Protest heading to Irish Water?
At Monday’s full meeting of Cork County Council, elected members agreed that if Uisce Éireann’s chief executive would not meet face to face, they would have no choice but to send a delegation of councillors to the company’s Dublin headquarters.
In 2020, Irish Water announced the Small Towns and Villages Grow Programme under its Capital Investment Plan 2020 to 2024. The plan saw 7 wastewater treatment plant (WWTP) upgrade projects approved for Cork county.
The 7 projects were approved for Lisgoold, Ballineen/Enniskeane, Ballinspittle, Belgooly, Castlemagner, Kilumney/Ovens, and Glanworth.
However, county engineer Kevin Morey informed councillors on Monday that all 7 projects are yet to move beyond stage 2 of the 4 stage planning and construction process, with 3 projects still languishing at phase 1.
Fine Gael Cllr John Paul O’Shea told his colleagues he is certain that none of the projects will be completed by 2024.
“That means not one house can be added to the existing waste water infrastructure that's currently in place in any of these 7 villages. The money has been provided by Government, the information has been provided in detail by Cork County Council. This is solely at the fault of Uisce Éireann,” said Cllr O’Shea.
The Kanturk councillor asked that Cork County Council write to Uisce Éireann, Minister for Housing, Darragh O’Brian TD, and Minister for Public Expenditure Pascal Donohoe TD to outline the council’s disappointment at the lack of progress on the 7 projects.
Fianna Fáil’s Bernard Moynihan was the first to suggest councillors travel to Uisce Éireann’s Dublin headquarters and “protest outside the door” until a satisfactory response is given.
“If the problem is with Irish Water, or Uisce Éireann as they're now called, I would think that we need to go to Uisce Éireann and protest,” he said.
Mayor of the County of Cork Cllr Danny Collins strongly agreed with the suggested protest and questioned the timing and expense of Uisce Éireann’s recent branding change.
“Is this what they're spending their money on? I'd like to know what that cost. Millions I'd say. Ridiculous money,” said the mayor.
Fine Gael’s Kevin Murphy added: “If we don’t stand up to this and take a posse up to Irish Water and picket, we’ll be to blame ourselves for not taking this issue higher.”
One of the main concerns voiced by councillors was the impact the delays will have on crucial housing development in towns and villages around the county.
Fine Gael Cllr Susan McCarthy said: “It's unbelievable that we're actually even here today discussing this in the middle of a housing crisis.”
Uisce Éireann respond
A spokesperson of Uisce Éireann said: “Supporting growth and development across Cork city and county is a top priority for Uisce Éireann. Our programme of work for wastewater infrastructure upgrades in county Cork is one of the largest in Ireland.

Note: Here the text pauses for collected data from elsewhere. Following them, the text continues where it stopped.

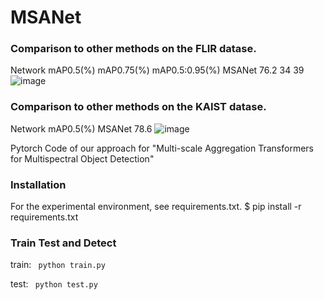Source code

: # MSANet
### Comparison to other methods on the FLIR datase.
Network	mAP0.5(%)	mAP0.75(%)	mAP0.5:0.95(%)
MSANet	76.2	34	39
![image](https://github.com/ysh-strive/MSANet/assets/25916281/e1aab203-1827-4899-bd9e-91ccc91aa7a7)


### Comparison to other methods on the KAIST datase.
Network	mAP0.5(%)
MSANet	78.6
![image](https://github.com/ysh-strive/MSANet/assets/25916281/580f86c0-46f5-4224-8ab3-1064c18a39c8)

Pytorch Code of our approach for "Multi-scale Aggregation Transformers for Multispectral Object Detection"
### Installation 
For the experimental environment, see requirements.txt.
$ pip install -r requirements.txt


### Train Test and Detect
train: ``` python train.py```

test: ``` python test.py```
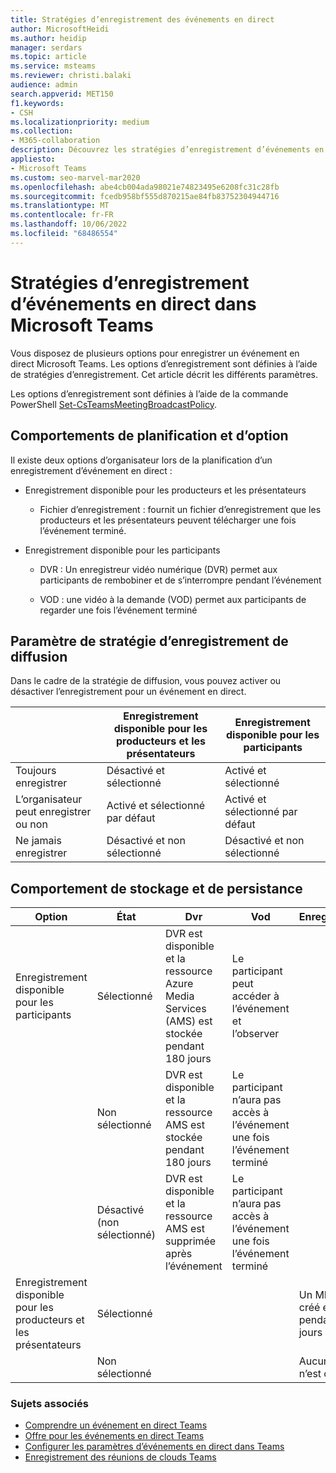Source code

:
 ```yaml
---
title: Stratégies d’enregistrement des événements en direct
author: MicrosoftHeidi
ms.author: heidip
manager: serdars
ms.topic: article
ms.service: msteams
ms.reviewer: christi.balaki
audience: admin
search.appverid: MET150
f1.keywords:
- CSH
ms.localizationpriority: medium
ms.collection:
- M365-collaboration
description: Découvrez les stratégies d’enregistrement d’événements en direct.
appliesto:
- Microsoft Teams
ms.custom: seo-marvel-mar2020
ms.openlocfilehash: abe4cb004ada98021e74823495e6208fc31c28fb
ms.sourcegitcommit: fcedb958bf555d870215ae84fb83752304944716
ms.translationtype: MT
ms.contentlocale: fr-FR
ms.lasthandoff: 10/06/2022
ms.locfileid: "68486554"
---
```

# <a name="live-event-recording-policies-in-microsoft-teams"></a>Stratégies d’enregistrement d’événements en direct dans Microsoft Teams

Vous disposez de plusieurs options pour enregistrer un événement en direct Microsoft Teams. Les options d’enregistrement sont définies à l’aide de stratégies d’enregistrement. Cet article décrit les différents paramètres.

Les options d’enregistrement sont définies à l’aide de la commande PowerShell [Set-CsTeamsMeetingBroadcastPolicy](/powershell/module/skype/set-csteamsmeetingbroadcastpolicy).

## <a name="scheduling-and-option-behaviors"></a>Comportements de planification et d’option

Il existe deux options d’organisateur lors de la planification d’un enregistrement d’événement en direct :

- Enregistrement disponible pour les producteurs et les présentateurs

  - Fichier d’enregistrement : fournit un fichier d’enregistrement que les producteurs et les présentateurs peuvent télécharger une fois l’événement terminé.

- Enregistrement disponible pour les participants

  - DVR : Un enregistreur vidéo numérique (DVR) permet aux participants de rembobiner et de s’interrompre pendant l’événement

  - VOD : une vidéo à la demande (VOD) permet aux participants de regarder une fois l’événement terminé

## <a name="broadcast-recording-policy-setting"></a>Paramètre de stratégie d’enregistrement de diffusion

Dans le cadre de la stratégie de diffusion, vous pouvez activer ou désactiver l’enregistrement pour un événement en direct.

| &nbsp;| Enregistrement disponible pour les producteurs et les présentateurs | Enregistrement disponible pour les participants |
| ------------------------------- | ---------------------------------------------------- | ------------------------------------- |
| Toujours enregistrer               | Désactivé et sélectionné                                | Activé et sélectionné         |
| L’organisateur peut enregistrer ou non | Activé et sélectionné par défaut                  | Activé et sélectionné par défaut   |
| Ne jamais enregistrer               | Désactivé et non sélectionné                            | Désactivé et non sélectionné      |

## <a name="storage-and-persistence-behavior"></a>Comportement de stockage et de persistance

| Option                                       | État   | Dvr                                                   | Vod                                                     | Enregistrement                |
| ------------------------------------------------ | ------------ | --------------------------------------------------------- | ----------------------------------------------------------- | ---------------------------- |
| Enregistrement disponible pour les participants | Sélectionné     | DVR est disponible et la ressource Azure Media Services (AMS) est stockée pendant 180 jours | Le participant peut accéder à l’événement et l’observer                     |                              |
|                                                  | Non sélectionné | DVR est disponible et la ressource AMS est stockée pendant 180 jours | Le participant n’aura pas accès à l’événement une fois l’événement terminé |                              |
||Désactivé (non sélectionné)|DVR est disponible et la ressource AMS est supprimée après l’événement|Le participant n’aura pas accès à l’événement une fois l’événement terminé||
| Enregistrement disponible pour les producteurs et les présentateurs | Sélectionné     |                                                           |                                                             | Un MP4 est créé et stocké pendant 180 jours |
|                                                  | Non sélectionné |                                                           |                                                             | Aucun fichier n’est créé           |

### <a name="related-topics"></a>Sujets associés

- [Comprendre un événement en direct Teams](what-are-teams-live-events.md)
- [Offre pour les événements en direct Teams](plan-for-teams-live-events.md)
- [Configurer les paramètres d’événements en direct dans Teams](configure-teams-live-events.md)
- [Enregistrement des réunions de clouds Teams](../cloud-recording.md)
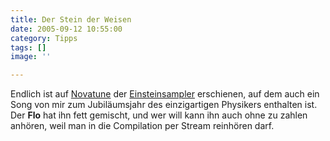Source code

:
 ```yaml
---
title: Der Stein der Weisen
date: 2005-09-12 10:55:00
category: Tipps
tags: []
image: ''

---
```


Endlich ist auf [Novatune](http://www.novatune.de) der [Einsteinsampler](http://shop.novacrossmedia.de/?http://shop.novacrossmedia.de/catalog/product_info.php?products_id=154) erschienen, auf dem auch ein Song von mir zum Jubiläumsjahr des einzigartigen Physikers enthalten ist. Der **Flo** hat ihn fett gemischt, und wer will kann ihn auch ohne zu zahlen anhören, weil man in die Compilation per Stream reinhören darf.
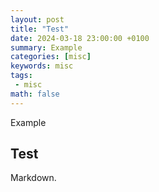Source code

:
 ```yaml
---
layout: post
title: "Test"
date: 2024-03-18 23:00:00 +0100
summary: Example
categories: [misc]
keywords: misc
tags:
 - misc
math: false
---
```


Example

## Test

Markdown.
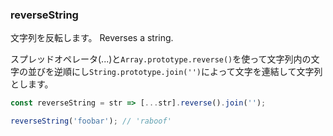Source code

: ### reverseString

文字列を反転します。
Reverses a string.

スプレッドオペレータ(...)と`Array.prototype.reverse()`を使って文字列内の文字の並びを逆順にし`String.prototype.join('')`によって文字を連結して文字列とします。


```js
const reverseString = str => [...str].reverse().join('');
```

```js
reverseString('foobar'); // 'raboof'
```
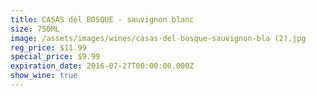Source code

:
 ```yaml
---
title: CASAS del BOSQUE - sauvignon blanc
size: 750ML
image: /assets/images/wines/casas-del-bosque-sauvignon-bla (2).jpg
reg_price: $11.99
special_price: $9.99
expiration_date: 2016-07-27T00:00:00.000Z
show_wine: true
---
```



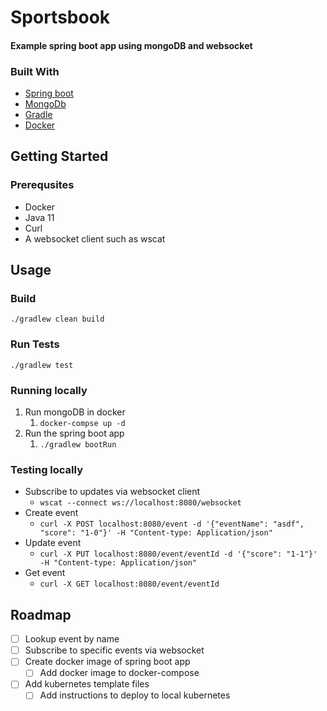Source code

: # Sportsbook
#### Example spring boot app using mongoDB and websocket

### Built With
* [Spring boot](https://spring.io/projects/spring-boot)
* [MongoDb](https://www.mongodb.com/)
* [Gradle](https://gradle.org/)
* [Docker](https://www.docker.com)


## Getting Started

### Prerequsites
* Docker
* Java 11
* Curl
* A websocket client such as wscat

## Usage

### Build

```./gradlew clean build```

### Run Tests

```./gradlew test```

### Running locally

1. Run mongoDB in docker
   1. ```docker-compse up -d```
2. Run the spring boot app
   1. ```./gradlew bootRun```

### Testing locally
- Subscribe to updates via websocket client
  - `wscat --connect ws://localhost:8080/websocket`
- Create event
  - ```curl -X POST localhost:8080/event -d '{"eventName": "asdf", "score": "1-0"}' -H "Content-type: Application/json"```
- Update event
   - ```curl -X PUT localhost:8080/event/eventId -d '{"score": "1-1"}' -H "Content-type: Application/json"```
- Get event
   - ```curl -X GET localhost:8080/event/eventId```

## Roadmap

- [ ] Lookup event by name
- [ ] Subscribe to specific events via websocket
- [ ] Create docker image of spring boot app
  - [ ] Add docker image to docker-compose
- [ ] Add kubernetes template files
  - [ ] Add instructions to deploy to local kubernetes

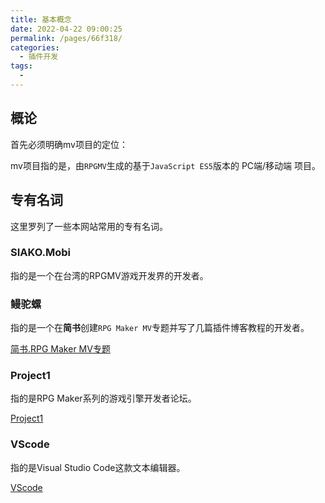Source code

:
 ```yaml
---
title: 基本概念
date: 2022-04-22 09:00:25
permalink: /pages/66f318/
categories: 
  - 插件开发
tags: 
  - 
---
```


## 概论
首先必须明确mv项目的定位：

mv项目指的是，由```RPGMV```生成的基于```JavaScript ES5```版本的 PC端/移动端 项目。






## 专有名词
这里罗列了一些本网站常用的专有名词。

### SIAKO.Mobi
指的是一个在台湾的RPGMV游戏开发界的开发者。

### 鳗驼螺
指的是一个在**简书**创建```RPG Maker MV```专题并写了几篇插件博客教程的开发者。

[简书.RPG Maker MV专题](https://www.jianshu.com/c/78532c0aef87)

### Project1
指的是RPG Maker系列的游戏引擎开发者论坛。

[Project1](https://rpg.blue/)


### VScode
指的是Visual Studio Code这款文本编辑器。

[VScode](https://code.visualstudio.com/)





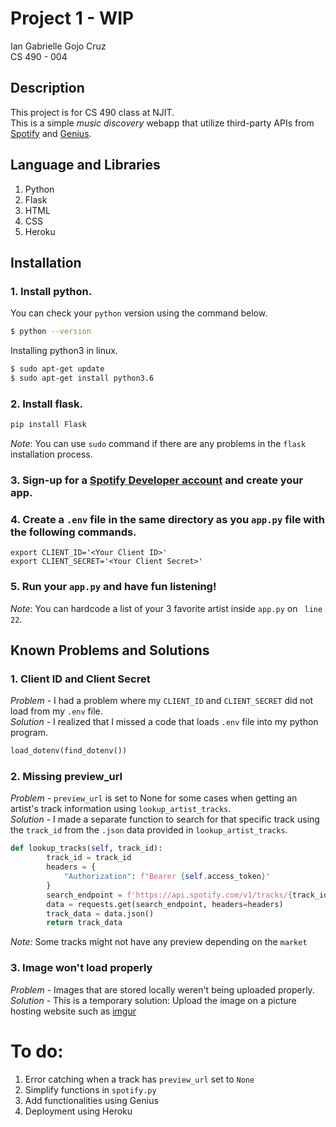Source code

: # Project 1 - WIP 

Ian Gabrielle Gojo Cruz  
CS 490 - 004  

## Description

This project is for CS 490 class at NJIT.  
This is a simple _music discovery_ webapp that utilize third-party APIs from [Spotify](https://developer.spotify.com/) and [Genius](https://docs.genius.com/).  

## Language and Libraries
1. Python
2. Flask
3. HTML
4. CSS
5. Heroku

## Installation  
### 1. Install python.  

You can check your `python` version using the command below.  
```bash
$ python --version
```
Installing python3 in linux.  
```bash
$ sudo apt-get update
$ sudo apt-get install python3.6
```
### 2. Install flask.  
```bash
pip install Flask
```
*Note*: You can use `sudo` command if there are any problems in the `flask` installation process.

### 3. Sign-up for a [Spotify Developer account](https://developer.spotify.com/) and create your app.  
### 4. Create a `.env` file in the same directory as you `app.py` file with the following commands.  
```
export CLIENT_ID='<Your Client ID>'
export CLIENT_SECRET='<Your Client Secret>'
```
### 5. Run your `app.py` and have fun listening!
*Note*: You can hardcode a list of your 3 favorite artist inside `app.py` on ` line 22`.

## Known Problems and Solutions

### 1. Client ID and Client Secret

*Problem*  - I had a problem where my `CLIENT_ID` and `CLIENT_SECRET` did not load from my `.env` file.  
*Solution* - I realized that I missed a code that loads `.env` file into my python program.  
```python
load_dotenv(find_dotenv())
```
### 2. Missing preview_url  
*Problem*  - `preview_url` is set to None for some cases when getting an artist's track information using `lookup_artist_tracks`.  
*Solution* - I made a separate function to search for that specific track using the `track_id` from the `.json` data provided in `lookup_artist_tracks`.  
```python
def lookup_tracks(self, track_id):
        track_id = track_id
        headers = {
            "Authorization": f"Bearer {self.access_token}"
        }
        search_endpoint = f'https://api.spotify.com/v1/tracks/{track_id}'
        data = requests.get(search_endpoint, headers=headers)
        track_data = data.json()
        return track_data
```
*Note:* Some tracks might not have any preview depending on the `market`  

### 3. Image won't load properly
*Problem*  - Images that are stored locally weren't being uploaded properly.  
*Solution* - This is a temporary solution: Upload the image on a picture hosting website such as [imgur](https://imgur.com)

# To do:  

1. Error catching when a track has `preview_url` set to `None`
2. Simplify functions in `spotify.py`
3. Add functionalities using Genius
4. Deployment using Heroku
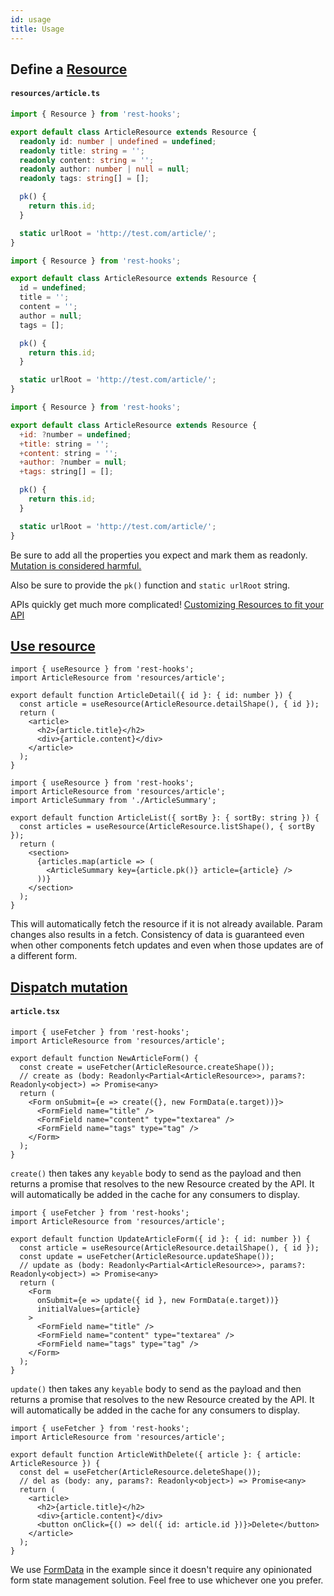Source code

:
 ```yaml
---
id: usage
title: Usage
---
```


## Define a [Resource](../api/Resource.md)

#### `resources/article.ts`

<!--DOCUSAURUS_CODE_TABS-->
<!--TypeScript-->

```typescript
import { Resource } from 'rest-hooks';

export default class ArticleResource extends Resource {
  readonly id: number | undefined = undefined;
  readonly title: string = '';
  readonly content: string = '';
  readonly author: number | null = null;
  readonly tags: string[] = [];

  pk() {
    return this.id;
  }

  static urlRoot = 'http://test.com/article/';
}
```

<!--Javascript-->

```js
import { Resource } from 'rest-hooks';

export default class ArticleResource extends Resource {
  id = undefined;
  title = '';
  content = '';
  author = null;
  tags = [];

  pk() {
    return this.id;
  }

  static urlRoot = 'http://test.com/article/';
}
```

<!--FlowType-->

```jsx
import { Resource } from 'rest-hooks';

export default class ArticleResource extends Resource {
  +id: ?number = undefined;
  +title: string = '';
  +content: string = '';
  +author: ?number = null;
  +tags: string[] = [];

  pk() {
    return this.id;
  }

  static urlRoot = 'http://test.com/article/';
}
```

<!--END_DOCUSAURUS_CODE_TABS-->

Be sure to add all the properties you expect and mark them as readonly. [Mutation is considered harmful.](../guides/immutability.md)

Also be sure to provide the `pk()` function and `static urlRoot` string.

APIs quickly get much more complicated! [Customizing Resources to fit your API](../guides/resource-types)

## [Use resource](../api/useResource.md)

<!--DOCUSAURUS_CODE_TABS-->
<!--Single-->

```tsx
import { useResource } from 'rest-hooks';
import ArticleResource from 'resources/article';

export default function ArticleDetail({ id }: { id: number }) {
  const article = useResource(ArticleResource.detailShape(), { id });
  return (
    <article>
      <h2>{article.title}</h2>
      <div>{article.content}</div>
    </article>
  );
}
```

<!--List-->

```tsx
import { useResource } from 'rest-hooks';
import ArticleResource from 'resources/article';
import ArticleSummary from './ArticleSummary';

export default function ArticleList({ sortBy }: { sortBy: string }) {
  const articles = useResource(ArticleResource.listShape(), { sortBy });
  return (
    <section>
      {articles.map(article => (
        <ArticleSummary key={article.pk()} article={article} />
      ))}
    </section>
  );
}
```

<!--END_DOCUSAURUS_CODE_TABS-->

This will automatically fetch the resource if it is not already available. Param changes also results
in a fetch. Consistency of data is guaranteed even when other components fetch updates and even when
those updates are of a different form.

## [Dispatch mutation](../api/useFetcher.md)

#### `article.tsx`

<!--DOCUSAURUS_CODE_TABS-->
<!--Create-->

```tsx
import { useFetcher } from 'rest-hooks';
import ArticleResource from 'resources/article';

export default function NewArticleForm() {
  const create = useFetcher(ArticleResource.createShape());
  // create as (body: Readonly<Partial<ArticleResource>>, params?: Readonly<object>) => Promise<any>
  return (
    <Form onSubmit={e => create({}, new FormData(e.target))}>
      <FormField name="title" />
      <FormField name="content" type="textarea" />
      <FormField name="tags" type="tag" />
    </Form>
  );
}
```

`create()` then takes any `keyable` body to send as the payload and then returns a promise that
resolves to the new Resource created by the API. It will automatically be added in the cache for any consumers to display.

<!--Update-->

```tsx
import { useFetcher } from 'rest-hooks';
import ArticleResource from 'resources/article';

export default function UpdateArticleForm({ id }: { id: number }) {
  const article = useResource(ArticleResource.detailShape(), { id });
  const update = useFetcher(ArticleResource.updateShape());
  // update as (body: Readonly<Partial<ArticleResource>>, params?: Readonly<object>) => Promise<any>
  return (
    <Form
      onSubmit={e => update({ id }, new FormData(e.target))}
      initialValues={article}
    >
      <FormField name="title" />
      <FormField name="content" type="textarea" />
      <FormField name="tags" type="tag" />
    </Form>
  );
}
```

`update()` then takes any `keyable` body to send as the payload and then returns a promise that
resolves to the new Resource created by the API. It will automatically be added in the cache for any consumers to display.

<!--Delete-->

```tsx
import { useFetcher } from 'rest-hooks';
import ArticleResource from 'resources/article';

export default function ArticleWithDelete({ article }: { article: ArticleResource }) {
  const del = useFetcher(ArticleResource.deleteShape());
  // del as (body: any, params?: Readonly<object>) => Promise<any>
  return (
    <article>
      <h2>{article.title}</h2>
      <div>{article.content}</div>
      <button onClick={() => del({ id: article.id })}>Delete</button>
    </article>
  );
}
```

<!--END_DOCUSAURUS_CODE_TABS-->

We use [FormData](https://developer.mozilla.org/en-US/docs/Web/API/FormData/FormData) in
the example since it doesn't require any opinionated form state management solution.
Feel free to use whichever one you prefer.

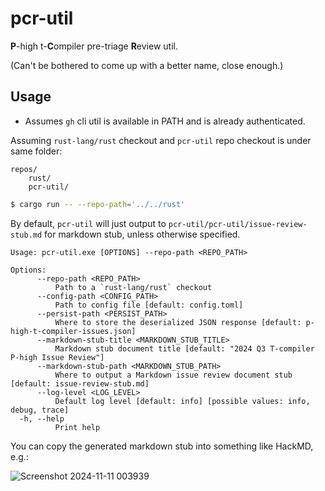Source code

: # pcr-util

**P**-high t-**C**ompiler pre-triage **R**eview util.

(Can't be bothered to come up with a better name, close enough.)

## Usage

- Assumes `gh` cli util is available in PATH and is already authenticated.

Assuming `rust-lang/rust` checkout and `pcr-util` repo checkout is under same
folder:

```text
repos/
    rust/
    pcr-util/
```

```bash
$ cargo run -- --repo-path='../../rust'
```

By default, `pcr-util` will just output to
`pcr-util/pcr-util/issue-review-stub.md` for markdown stub, unless otherwise
specified.

```text
Usage: pcr-util.exe [OPTIONS] --repo-path <REPO_PATH>

Options:
      --repo-path <REPO_PATH>
          Path to a `rust-lang/rust` checkout
      --config-path <CONFIG_PATH>
          Path to config file [default: config.toml]
      --persist-path <PERSIST_PATH>
          Where to store the deserialized JSON response [default: p-high-t-compiler-issues.json]
      --markdown-stub-title <MARKDOWN_STUB_TITLE>
          Markdown stub document title [default: "2024 Q3 T-compiler P-high Issue Review"]
      --markdown-stub-path <MARKDOWN_STUB_PATH>
          Where to output a Markdown issue review document stub [default: issue-review-stub.md]
      --log-level <LOG_LEVEL>
          Default log level [default: info] [possible values: info, debug, trace]
  -h, --help
          Print help
```

You can copy the generated markdown stub into something like HackMD, e.g.:

![Screenshot 2024-11-11 003939](https://github.com/user-attachments/assets/beac98f6-e47b-4359-b972-a476afa73162)
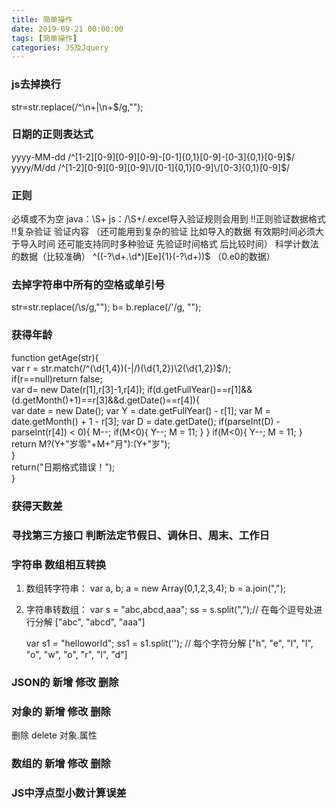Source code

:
 ```yaml
---
title: 简单操作
date: 2019-09-21 00:00:00
tags: [简单操作]
categories: JS及Jquery
---
```



### js去掉换行
str=str.replace(/^\n+|\n+$/g,&quot;&quot;);

### 日期的正则表达式
yyyy-MM-dd	/^[1-2][0-9][0-9][0-9]-[0-1]{0,1}[0-9]-[0-3]{0,1}[0-9]$/
yyyy/M/dd	/^[1-2][0-9][0-9][0-9]\/[0-1]{0,1}[0-9]\/[0-3]{0,1}[0-9]$/

### 正则
必填或不为空
java：\S+
js：/\S+/
excel导入验证规则会用到 
!!正则验证数据格式   !!复杂验证 验证内容
 （还可能用到复杂的验证  比如导入的数据 有效期时间必须大于导入时间   还可能支持同时多种验证 先验证时间格式 后比较时间）
科学计数法的数据（比较准确）
^((-?\\d+.\\d*)[Ee]{1}(-?\\d+))$  （0.e0的数据）

### 去掉字符串中所有的空格或单引号
str=str.replace(/\s/g,&quot;&quot;);
b= b.replace(/\'/g, &quot;&quot;);

### 获得年龄
function getAge(str){   
	    var r = str.match(/^(\d{1,4})(-|\/)(\d{1,2})\2(\d{1,2})$/);     
	    if(r==null)return false;     
	    var d= new Date(r[1],r[3]-1,r[4]);
	    if(d.getFullYear()==r[1]&&(d.getMonth()+1)==r[3]&&d.getDate()==r[4]){   
	        var date = new Date();
	        var Y = date.getFullYear() - r[1];
	        var M = date.getMonth() + 1 - r[3];
	        var D = date.getDate();
	        if(parseInt(D) - parseInt(r[4]) < 0){
	            M--;
	            if(M<0){
	                Y--;
	                M = 11;
	            }
	        }
	        if(M<0){
	            Y--;
	            M = 11;
	        }
	        return M?(Y+&quot;岁零&quot;+M+&quot;月&quot;):(Y+&quot;岁&quot;);   
	    }   
	    return(&quot;日期格式错误！&quot;);   
	}

### 获得天数差

### 寻找第三方接口 判断法定节假日、调休日、周末、工作日

### 字符串 数组相互转换
1. 数组转字符串：
	var a, b;
	a = new Array(0,1,2,3,4);
	b = a.join(&quot;,&quot;);
2. 字符串转数组：
	var s = &quot;abc,abcd,aaa&quot;;
	ss = s.split(&quot;,&quot;);// 在每个逗号处进行分解  [&quot;abc&quot;, &quot;abcd&quot;, &quot;aaa&quot;]

	var s1 = &quot;helloworld&quot;;
	ss1 = s1.split('');  // 每个字符分解 [&quot;h&quot;, &quot;e&quot;, &quot;l&quot;, &quot;l&quot;, &quot;o&quot;, &quot;w&quot;, &quot;o&quot;, &quot;r&quot;, &quot;l&quot;, &quot;d&quot;]

### JSON的 新增 修改 删除

### 对象的 新增 修改 删除

删除
    delete 对象.属性
### 数组的 新增 修改 删除

### JS中浮点型小数计算误差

“In 2021 and 2022, Uisce Éireann announced seven of Cork county’s top priority sites. Given the timescale involved for these projects to move through the various project stages, they weren’t going to be completed during the current Capital Investment Plan 2020-2024 but will continue to be progressed through the next investment cycles as quickly as possible.
“Uisce Éireann recognises the importance of housing and is committed to playing its part in the national drive to provide homes to people who need them. In 2022, Uisce Éireann issued positive connection offers associated with 36,989 housing units. This includes supporting planning applications and facilitating connections in Glanworth, Kilumney/Ovens and Ballinspittle.
“Since 2014, when Uisce Éireann assumed responsibility for public water services, 60% of raw sewage discharges by volume have been eliminated through targeted investment in new sewerage infrastructure where none existed previously, and we are on target to eliminate nearly all of the remainder by 2025.
“In 2021, Uisce Éireann completed the Cork Lower Harbour Main Drainage Project, signifying an investment of €144m to address the issue of raw sewage discharge to the harbour. Since the project was completed, wastewater from over 200,000 homes and businesses in Ringaskiddy, Crosshaven, Carrigaline, Passage, Monkstown and Cobh is collected and fully treated before being safely discharged to the sea. This means that 40,000 wheelie bins of raw sewage is no longer discharged daily into the harbour, safeguarding not only the environment but also human health,” it concluded.